PUNTO 2 - Patto Ue, minFinanze discutono riforme, sanzioni

lunedì 6 settembre 2010 18:47
 

(aggiunge in coda riferimenti a riunione domani)

BRUXELLES, 6 settembre (Reuters) - Archiviata la lunga pausa estiva, i ventisette ministri finanziari Ue sono riuniti a Bruxelles secondo la nuova formula chiamata 'task force Van Rompuy' con il compito di ridiscutere e affinare, adattandolo alla lezione della crisi finanziaria, il patto di stabilità e crescita.

Sul tavolo, annuncia il presidente dell'Eurogruppo Jean-Claude Junker all'ingresso dei lavori, in particolare il nodo delle sanzioni per i paesi inadempienti in tema di disciplina di conti pubblici.

"Dobbiamo assicurarci che le sanzioni diventino più automatiche, che possano essere accelerate in modo da giocare un ruolo nella parte preventita [del Patto di Stabilità]" spiega il premier lussemburghese.

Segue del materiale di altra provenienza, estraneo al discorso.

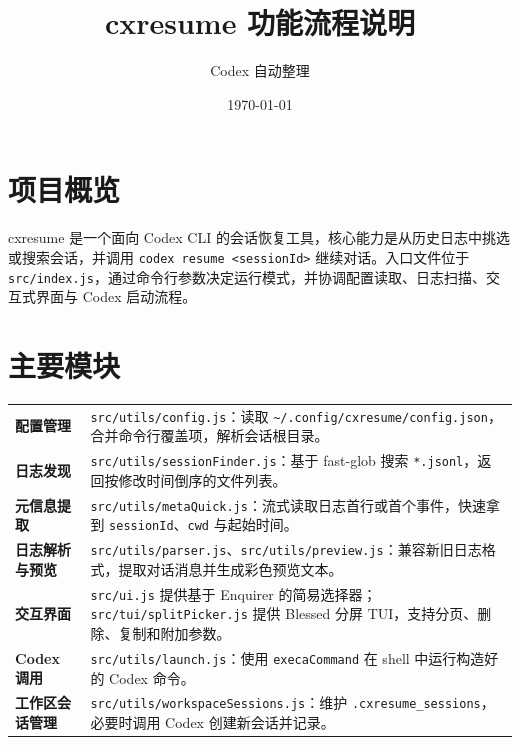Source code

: \documentclass[12pt]{article}
\title{cxresume 功能流程说明}
\author{Codex 自动整理}
\date{\today}
\begin{document}
\maketitle

\section{项目概览}
cxresume 是一个面向 Codex CLI 的会话恢复工具，核心能力是从历史日志中挑选或搜索会话，并调用 \texttt{codex resume <sessionId>} 继续对话。入口文件位于 \texttt{src/index.js}，通过命令行参数决定运行模式，并协调配置读取、日志扫描、交互式界面与 Codex 启动流程。

\section{主要模块}
\begin{longtable}{>{\raggedright\arraybackslash}p{}p{}}
\textbf{配置管理} & \texttt{src/utils/config.js}：读取 \texttt{\~{}/.config/cxresume/config.json}，合并命令行覆盖项，解析会话根目录。 \\
\textbf{日志发现} & \texttt{src/utils/sessionFinder.js}：基于 fast-glob 搜索 \texttt{*.jsonl}，返回按修改时间倒序的文件列表。 \\
\textbf{元信息提取} & \texttt{src/utils/metaQuick.js}：流式读取日志首行或首个事件，快速拿到 \texttt{sessionId}、\texttt{cwd} 与起始时间。 \\
\textbf{日志解析与预览} & \texttt{src/utils/parser.js}、\texttt{src/utils/preview.js}：兼容新旧日志格式，提取对话消息并生成彩色预览文本。 \\
\textbf{交互界面} & \texttt{src/ui.js} 提供基于 Enquirer 的简易选择器；\texttt{src/tui/splitPicker.js} 提供 Blessed 分屏 TUI，支持分页、删除、复制和附加参数。 \\
\textbf{Codex 调用} & \texttt{src/utils/launch.js}：使用 \texttt{execaCommand} 在 shell 中运行构造好的 Codex 命令。 \\
\textbf{工作区会话管理} & \texttt{src/utils/workspaceSessions.js}：维护 \texttt{.cxresume\_sessions}，必要时调用 Codex 创建新会话并记录。 \\
\end{longtable}
\end{document}
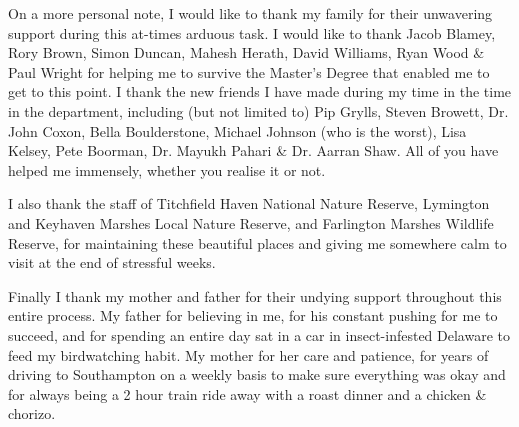 \par On a more personal note, I would like to thank my family for their unwavering support during this at-times arduous task.  I would like to thank Jacob Blamey, Rory Brown, Simon Duncan, Mahesh Herath, David Williams, Ryan Wood \& Paul Wright for helping me to survive the Master's Degree that enabled me to get to this point.  I thank the new friends I have made during my time in the time in the department, including (but not limited to) Pip Grylls, Steven Browett, Dr. John Coxon, Bella Boulderstone, Michael Johnson (who is the worst), Lisa Kelsey, Pete Boorman, Dr. Mayukh Pahari \& Dr. Aarran Shaw.  All of you have helped me immensely, whether you realise it or not.
\par I also thank the staff of Titchfield Haven National Nature Reserve, Lymington and Keyhaven Marshes Local Nature Reserve, and Farlington Marshes Wildlife Reserve, for maintaining these beautiful places and giving me somewhere calm to visit at the end of stressful weeks.
\par Finally I thank my mother and father for their undying support throughout this entire process.  My father for believing in me, for his constant pushing for me to succeed, and for spending an entire day sat in a car in insect-infested Delaware to feed my birdwatching habit.  My mother for her care and patience, for years of driving to Southampton on a weekly basis to make sure everything was okay and for always being a 2 hour train ride away with a roast dinner and a chicken \& chorizo.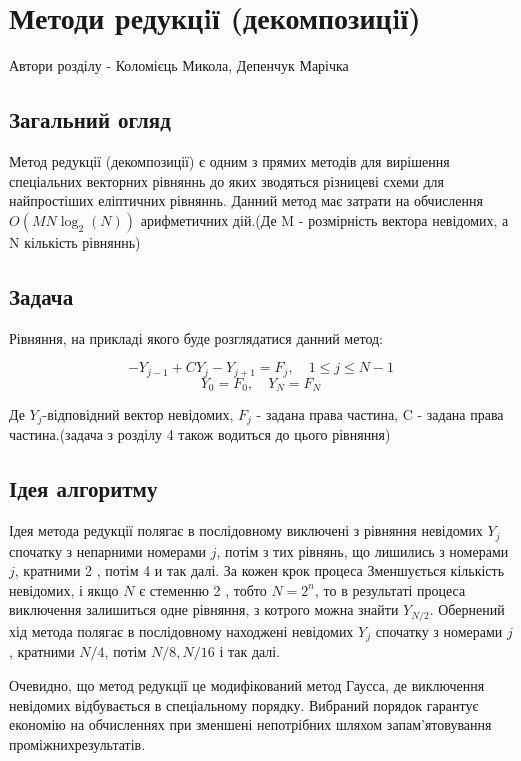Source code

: \chapter{Методи редукцiї (декомпозицiї)}

Автори розділу - Коломієць Микола, Депенчук Марічка

\section{Загальний огляд}

Метод редукції (декомпозиції) є одним з прямих методів для 
вирішення спеціальних векторних рівняннь до яких зводяться 
різницеві схеми для найпростіших еліптичних рівняннь. Данний метод має 
затрати на обчислення $O(MN\log_2(N))$ арифметичних дій.(Де M - розмірність 
вектора невідомих, а N кількість рівняннь)

\section{Задача}

Рівняння, на прикладі якого буде розглядатися данний метод:

$$-Y_{j-1} +CY_j - Y_{j+1} =F_j, \quad 1\le j \le N-1$$
$$Y_0 = F_0, \quad Y_N = F_N$$

Де $Y_j$-відповідний вектор невідомих, $F_j$ - задана права частина, 
C - задана права частина.(задача з розділу 4 також водиться до цього рівняння)

\section{Ідея алгоритму}

Ідея метода редукції полягає в послідовному виключені з рівняння невідомих 
$Y_j$ спочатку з непарними номерами $j$, потім з тих рівнянь, 
що лишились з номерами $j$, кратними 2 , потім 4 и так далі. За кожен крок 
процеса  Зменшується кількість невідомих, і якщо $N$ є стеменню 2 , тобто 
$N=2^n$, то в результаті процеса виключення залишиться одне рівняння, з 
котрого можна знайти $Y_{N / 2}$. 
Обернений хід метода полягає в послідовному находжені невідомих $Y_j$ 
спочатку з номерами $j$, кратними $N / 4$, потім $N / 8, N / 16$ і так далі.


Очевидно, що метод редукції це модифікований метод Гаусса, де виключення 
невідомих відбувається в спеціальному порядку. Вибраний порядок гарантує 
економію на обчисленнях при зменшені непотрібних шляхом запам'ятовування 
проміжнихрезультатів.

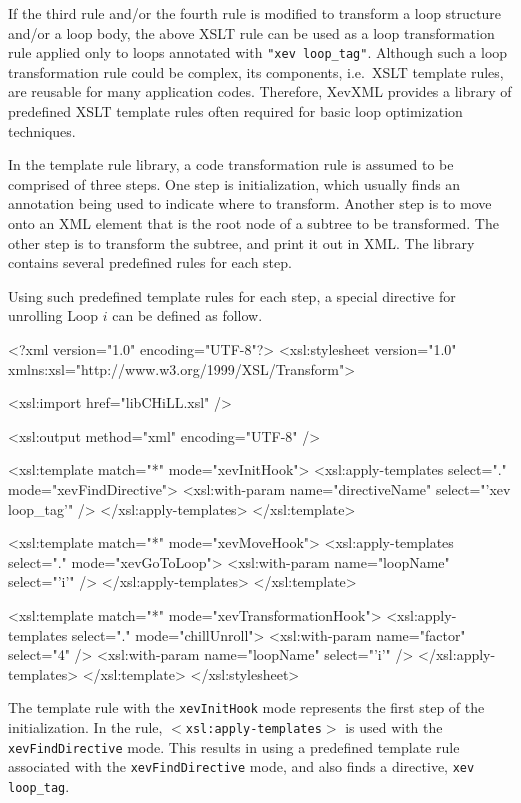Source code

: If the third rule and/or the fourth rule is modified to transform a loop
structure and/or a loop body, the above XSLT rule can be used as a loop
transformation rule applied only to loops annotated with \texttt{"xev
loop\_tag"}. Although such a loop transformation rule could be complex,
its components, i.e.~XSLT template rules, are reusable for many
application codes.  Therefore, XevXML provides a library of predefined
XSLT template rules often required for basic loop optimization techniques.


In the template rule library, a code transformation rule is assumed to
be comprised of three steps. One step is initialization, which usually
finds an annotation being used to indicate where to transform. Another
step is to move onto an XML element that is the root node of a subtree
to be transformed. The other step is to transform the subtree, and print
it out in XML. The library contains several predefined rules for each
step.

Using such predefined template rules for each step, a special directive
for unrolling Loop $i$ can be defined as follow.
\begin{framed}
 \begin{src}
<?xml version="1.0" encoding="UTF-8"?>
  <xsl:stylesheet version="1.0"
  xmlns:xsl="http://www.w3.org/1999/XSL/Transform">

  <xsl:import href="libCHiLL.xsl" />

  <xsl:output method="xml" encoding="UTF-8" />

  <xsl:template match="*" mode="xevInitHook">
   <xsl:apply-templates select="." mode="xevFindDirective">
      <xsl:with-param name="directiveName" select="'xev loop_tag'" />
    </xsl:apply-templates>
  </xsl:template>

  <xsl:template match="*" mode="xevMoveHook">
    <xsl:apply-templates select="." mode="xevGoToLoop">
      <xsl:with-param name="loopName" select="'i'" />
    </xsl:apply-templates>
  </xsl:template>

  <xsl:template match="*" mode="xevTransformationHook">
    <xsl:apply-templates select="." mode="chillUnroll">
      <xsl:with-param name="factor" select="4" />
      <xsl:with-param name="loopName" select="'i'" />
    </xsl:apply-templates>
  </xsl:template>
</xsl:stylesheet>
\end{src}
\end{framed}

The template rule with the \texttt{xevInitHook} mode represents the
first step of the initialization. In the rule,
\texttt{$<$xsl:apply-templates$>$} is used with the
\texttt{xevFindDirective} mode. This results in using a predefined
template rule associated with the \texttt{xevFindDirective} mode, and
also finds a directive, \texttt{xev loop\_tag}.

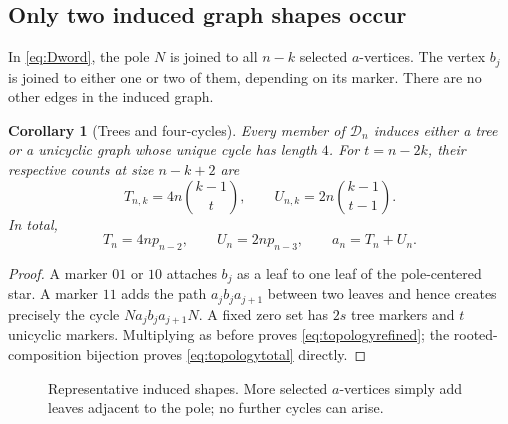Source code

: \documentclass[11pt,letterpaper]{article}
\numberwithin{equation}{section}
\newtheorem{corollary}[theorem]{Corollary}
\theoremstyle{definition}
\newcommand{\CM}{\mathcal D}
\newcommand{\1}{\mathbf 1}
\begin{document}
\subsection{Only two induced graph shapes occur}
In \eqref{eq:Dword}, the pole $N$ is joined to all $n-k$ selected $a$-vertices.
The vertex $b_j$ is joined to either one or two of them, depending on its marker.
There are no other edges in the induced graph.

\begin{corollary}[Trees and four-cycles]\label{cor:topology}
Every member of $\CM_n$ induces either a tree or a unicyclic graph whose unique
cycle has length $4$. For $t=n-2k$, their respective counts at size $n-k+2$ are
\begin{equation}\label{eq:topologyrefined}
 T_{n,k}=4n\binom{k-1}{t},\qquad
 U_{n,k}=2n\binom{k-1}{t-1}.
\end{equation}
In total,
\begin{equation}\label{eq:topologytotal}
 T_n=4n p_{n-2},\qquad U_n=2n p_{n-3},\qquad a_n=T_n+U_n.
\end{equation}
\end{corollary}
\begin{proof}
A marker $01$ or $10$ attaches $b_j$ as a leaf to one leaf of the pole-centered
star. A marker $11$ adds the path $a_jb_ja_{j+1}$ between two leaves and hence
creates precisely the cycle $Na_jb_ja_{j+1}N$. A fixed zero set has $2s$ tree
markers and $t$ unicyclic markers. Multiplying as before proves
\eqref{eq:topologyrefined}; the rooted-composition bijection proves
\eqref{eq:topologytotal} directly.
\end{proof}

\begin{figure}[ht]
\centering
{}
\caption{Representative induced shapes. More selected $a$-vertices simply add
leaves adjacent to the pole; no further cycles can arise.}
\end{figure}
\end{document}
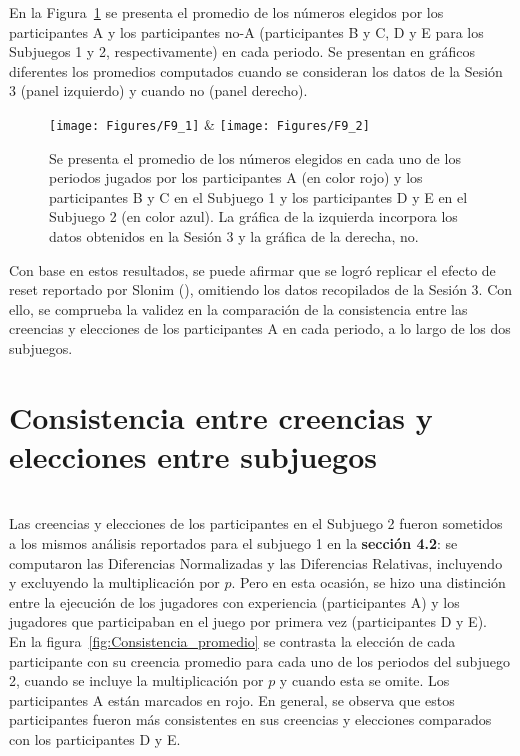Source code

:En la Figura~\ref{fig:ParticipantesA_promedio} se presenta el promedio de los números elegidos por los participantes A y los participantes no-A (participantes B y C, D y E para los Subjuegos 1 y 2, respectivamente) en cada periodo. Se presentan en gráficos diferentes los promedios computados cuando se consideran los datos de la Sesión 3 (panel izquierdo) y cuando no (panel derecho).\\
  
\begin{figure}[h]
\centering
\texttt{[image: Figures/F9\_1]} & \texttt{[image: Figures/F9\_2]} 
\decoRule
\caption[Promedio de los números elegidos por los participantes A y no-A en cada uno de los periodos jugados]{Se presenta el promedio de los números elegidos en cada uno de los periodos jugados por los participantes A (en color rojo) y los participantes B y C en el Subjuego 1 y los participantes D y E en el Subjuego 2 (en color azul). La gráfica de la izquierda incorpora los datos obtenidos en la Sesión 3 y la gráfica de la derecha, no.}
\label{fig:ParticipantesA_promedio}
\end{figure}  

Con base en estos resultados, se puede afirmar que se logró replicar el efecto de reset reportado por Slonim (\citeyear{Slonim}), omitiendo los datos recopilados de la Sesión 3. Con ello, se comprueba la validez en la comparación de la consistencia entre las creencias y elecciones de los participantes A en cada periodo, a lo largo de los dos subjuegos.\\

\section{Consistencia entre creencias y elecciones entre subjuegos}\\

Las creencias y elecciones de los participantes en el Subjuego 2 fueron sometidos a los mismos análisis reportados para el subjuego 1 en la \textbf{sección 4.2}: se computaron las Diferencias Normalizadas y las Diferencias Relativas, incluyendo y excluyendo la multiplicación por $p$. Pero en esta ocasión, se hizo una distinción entre la ejecución de los jugadores con experiencia (participantes A) y los jugadores que participaban en el juego por primera vez (participantes D y E).\\

En la figura~\ref{fig:Consistencia_promedio} se contrasta la elección de cada participante con su creencia promedio para cada uno de los periodos del subjuego 2, cuando se incluye la multiplicación por $p$ y cuando esta se omite. Los participantes A están marcados en rojo. En general, se observa que estos participantes fueron más consistentes en sus creencias y elecciones comparados con los participantes D y E.\\

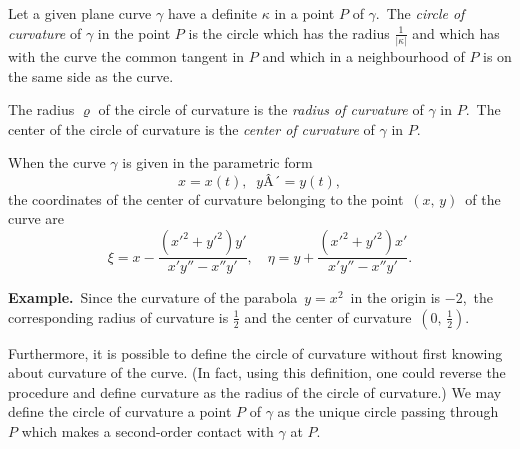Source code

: \documentclass[12pt]{article}
\theoremstyle{definition}
\begin{document}
Let a given plane curve $\gamma$ have a definite 
 $\kappa$ in 
a point $P$ of $\gamma$.\, The {\em circle of curvature} of $\gamma$ in the 
point $P$ is the circle which has the radius $\frac{1}{|\kappa|}$ 
and which has with the curve the common tangent in $P$ and which 
in a neighbourhood of $P$ is on the same side as the curve.

The radius $\varrho$ of the circle of curvature is the 
{\em radius of curvature} of $\gamma$ in $P$.\, The center of the 
circle of curvature is the {\em center of curvature} of $\gamma$ in $P$.

When the curve $\gamma$ is given in the parametric form
              $$x = x(t),\;\; y Â´= y(t),$$
the coordinates of the center of curvature belonging to the point\, $(x,\,y)$\, 
of the curve are
$$\xi = x-\frac{(x'^2+y'^2)y'}{x'y''-x''y'},\quad
\eta = y+\frac{(x'^2+y'^2)x'}{x'y''-x''y'}.$$


\textbf{Example.}\, Since the curvature of the parabola \,$y = x^2$\, 
in the origin is\; $-2$,\, the corresponding radius of curvature is 
$\frac{1}{2}$ and the center of curvature\, $(0,\,\frac{1}{2})$.

Furthermore, it is possible to define the circle of curvature without
first knowing about curvature of the curve.  (In fact, using this definition,
one could reverse the procedure and define curvature as the radius of
the circle of curvature.)   We may define the circle of curvature 
a point $P$ of $\gamma$ as the unique circle passing through $P$ which 
makes a second-order contact with $\gamma$ at $P$.  
\end{document}
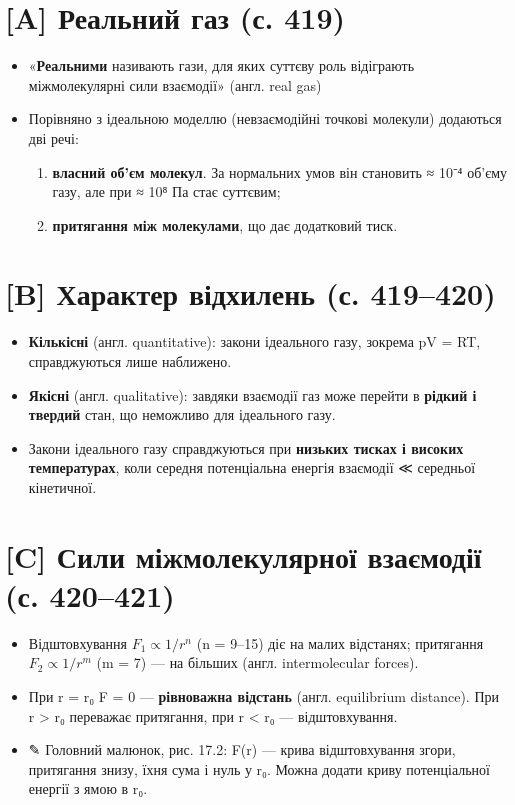 \documentclass[11pt,a4paper,oneside]{book}
\newcommand{\pen}{{\sffamily\color{accent}✎}}
\begin{document}
\section*{[A] Реальний газ (с. 419)}
\begin{itemize}
\item «\textbf{Реальними} називають гази, для яких суттєву роль відіграють міжмолекулярні сили взаємодії» (англ. real gas)
\item Порівняно з ідеальною моделлю (невзаємодійні точкові молекули) додаються дві речі:
\begin{enumerate}
\item \textbf{власний об'єм молекул}. За нормальних умов він становить ≈ 10⁻⁴ об'єму газу, але при ≈ 10⁸ Па стає суттєвим;
\item \textbf{притягання між молекулами}, що дає додатковий тиск.
\end{enumerate}
\end{itemize}

\section*{[B] Характер відхилень (с. 419–420)}
\begin{itemize}
\item \textbf{Кількісні} (англ. quantitative): закони ідеального газу, зокрема pV = RT, справджуються лише наближено.
\item \textbf{Якісні} (англ. qualitative): завдяки взаємодії газ може перейти в \textbf{рідкий і твердий} стан, що неможливо для ідеального газу.
\item Закони ідеального газу справджуються при \textbf{низьких тисках і високих температурах}, коли середня потенціальна енергія взаємодії ≪ середньої кінетичної.
\end{itemize}

\section*{[C] Сили міжмолекулярної взаємодії (с. 420–421)}
\begin{itemize}
\item Відштовхування $F_1 \propto 1/r^n$ (n = 9–15) діє на малих відстанях; притягання $F_2 \propto 1/r^m$ (m = 7) — на більших (англ. intermolecular forces).
\item При r = r₀ F = 0 — \textbf{рівноважна відстань} (англ. equilibrium distance). При r > r₀ переважає притягання, при r < r₀ — відштовхування.
\item \pen{} Головний малюнок, рис. 17.2: F(r) — крива відштовхування згори, притягання знизу, їхня сума і нуль у r₀. Можна додати криву потенціальної енергії з ямою в r₀.
\end{itemize}
\end{document}
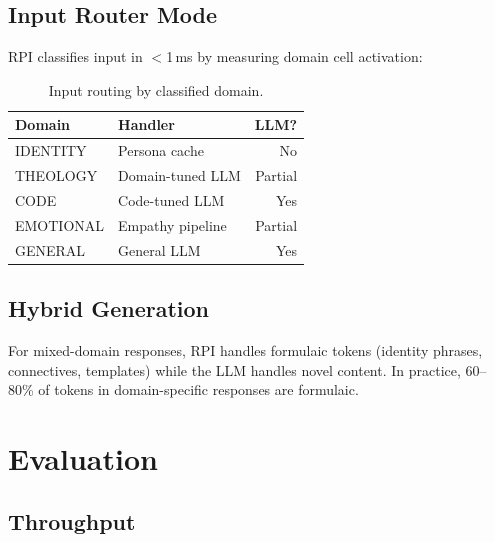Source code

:\documentclass[10pt,twocolumn]{article}
\begin{document}
\subsection{Input Router Mode}

RPI classifies input in $<$1\,ms by measuring domain cell activation:

\begin{table}[h]
\centering
\small
\begin{tabular}{llr}
\toprule
\textbf{Domain} & \textbf{Handler} & \textbf{LLM?} \\
\midrule
IDENTITY & Persona cache & No \\
THEOLOGY & Domain-tuned LLM & Partial \\
CODE & Code-tuned LLM & Yes \\
EMOTIONAL & Empathy pipeline & Partial \\
GENERAL & General LLM & Yes \\
\bottomrule
\end{tabular}
\caption{Input routing by classified domain.}
\label{tab:routing}
\end{table}

\subsection{Hybrid Generation}

For mixed-domain responses, RPI handles formulaic tokens (identity phrases, connectives, templates) while the LLM handles novel content. In practice, 60--80\% of tokens in domain-specific responses are formulaic.

\section{Evaluation}
\label{sec:eval}

\subsection{Throughput}
\end{document}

Prevale invece la cautela sull'effettiva possibilità di creare un meccanismo permanente per la gestione delle crisi in seno alla zona euro dopo l'eclatante caso Grecia.

"Richiederebbe, secondo alcuni di noi, una sostanziale revisione del trattato.

L'idea è comunque che dalla riunione di questa sera, cui seguiranno domani quelle di Ecofin ed Eurogruppo, la 'task force' ideata dal presidente del Consiglio Ue arrivi a produrre almeno un'intesa di massima sulla revisione del patto da sottoporre al vertice dei capi di Stato e di governo del 16 settembre prossimo.

A parere del commissario agli Affari economici e monetari Olli Rehn è necessario che le sanzioni "semi-automatiche" siano innanzi tutto "credibili.   Continua...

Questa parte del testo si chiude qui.